Personal information
- Full name: William Charles Gaudin
- Born: 24 May 1874 Grouville, Jersey
- Died: 31 August 1921 (aged 47) Manhattan, New York City, United States
- Sporting nationality: Jersey

Career
- Status: Professional

Best results in major championships
- Masters Tournament: DNP
- PGA Championship: DNP
- U.S. Open: T30: 1907
- The Open Championship: 33: 1901

= Willie Gaudin =

British professional golfer

William Charles Gaudin (24 May 1874 – 31 August 1921) was a professional golfer from Jersey. Gaudin had four younger brothers who were also professional golfers, Jack, Phil, Ernest and Herbert.

==Golf career==
Gaudin was an assistant to Tom Vardon at Ilkley Golf Club in the mid-1890s and was also a frequent playing companion of Harry Vardon, Tom's brother. When he played in the 1897 Open Championship his club is given as Doncaster. In 1899 he was the professional at Bradford Golf Club when it moved from Baildon to Hawksworth. In 1903 he moved from Bradford to the new Scarborough Town Club (now Scarborough South Cliff) with his assistant Bertie Snowball.

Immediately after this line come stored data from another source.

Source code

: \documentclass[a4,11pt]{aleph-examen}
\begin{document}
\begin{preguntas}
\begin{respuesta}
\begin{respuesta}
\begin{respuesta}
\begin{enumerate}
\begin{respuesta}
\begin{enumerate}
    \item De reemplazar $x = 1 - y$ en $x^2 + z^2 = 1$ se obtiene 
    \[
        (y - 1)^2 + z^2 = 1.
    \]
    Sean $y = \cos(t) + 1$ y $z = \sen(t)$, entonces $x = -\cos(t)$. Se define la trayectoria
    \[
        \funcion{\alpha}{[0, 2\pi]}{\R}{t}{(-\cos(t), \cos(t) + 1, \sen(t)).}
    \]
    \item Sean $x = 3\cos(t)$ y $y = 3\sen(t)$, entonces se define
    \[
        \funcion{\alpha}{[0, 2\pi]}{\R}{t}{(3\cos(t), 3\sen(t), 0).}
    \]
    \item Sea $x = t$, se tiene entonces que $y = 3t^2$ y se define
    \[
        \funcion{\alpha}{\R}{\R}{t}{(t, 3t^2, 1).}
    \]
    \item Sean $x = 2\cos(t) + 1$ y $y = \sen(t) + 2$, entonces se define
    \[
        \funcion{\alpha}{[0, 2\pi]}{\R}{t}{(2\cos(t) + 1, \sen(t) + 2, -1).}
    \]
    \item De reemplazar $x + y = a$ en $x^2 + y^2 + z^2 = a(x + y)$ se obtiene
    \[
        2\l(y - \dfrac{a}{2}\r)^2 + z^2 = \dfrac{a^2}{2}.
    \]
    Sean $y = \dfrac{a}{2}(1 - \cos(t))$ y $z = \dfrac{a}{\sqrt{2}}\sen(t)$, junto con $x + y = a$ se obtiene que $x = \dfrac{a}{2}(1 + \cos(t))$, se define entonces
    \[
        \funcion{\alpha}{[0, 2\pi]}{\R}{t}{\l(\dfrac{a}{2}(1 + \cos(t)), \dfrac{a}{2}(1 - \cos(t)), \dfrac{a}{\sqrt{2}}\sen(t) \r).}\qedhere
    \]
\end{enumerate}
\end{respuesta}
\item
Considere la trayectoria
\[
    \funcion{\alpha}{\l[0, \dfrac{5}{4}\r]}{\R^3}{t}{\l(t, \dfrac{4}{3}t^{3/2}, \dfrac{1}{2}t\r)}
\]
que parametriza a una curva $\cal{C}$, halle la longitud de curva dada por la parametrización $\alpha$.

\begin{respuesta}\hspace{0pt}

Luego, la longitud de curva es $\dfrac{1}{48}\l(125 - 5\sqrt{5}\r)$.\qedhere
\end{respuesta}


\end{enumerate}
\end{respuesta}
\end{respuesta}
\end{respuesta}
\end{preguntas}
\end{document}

In 1905 Gaudin and Snowball moved to Royal Portrush Golf Club but the appointment was short-lived since Gaudin emigrated later the same year.

Gaudin arrived in New York City in late 1905 and became the professional at Dutchess Golf Club near Poughkeepsie, New York, for 1906. He played in the 1907 U.S. Open at the Philadelphia Cricket Club and was tied for 30th place.

==Death==
Gaudin died of tuberculosis in a New York City sanatorium in August 1921 aged 47 leaving a wife and five children.

==Results in major championships==

| Tournament | 1897 | 1898 | 1899 | 1900 | 1901 | 1902 | 1903 | 1904 | 1905 | 1906 | 1907 |
|---|---|---|---|---|---|---|---|---|---|---|---|
| The Open Championship | WD |  | CUT | WD | 33 | T38 |  | T41 |  |  |  |
| U.S. Open |  |  |  |  |  |  |  |  |  |  | T30 |

Note: Gaudin only played in The Open Championship and the U.S. Open.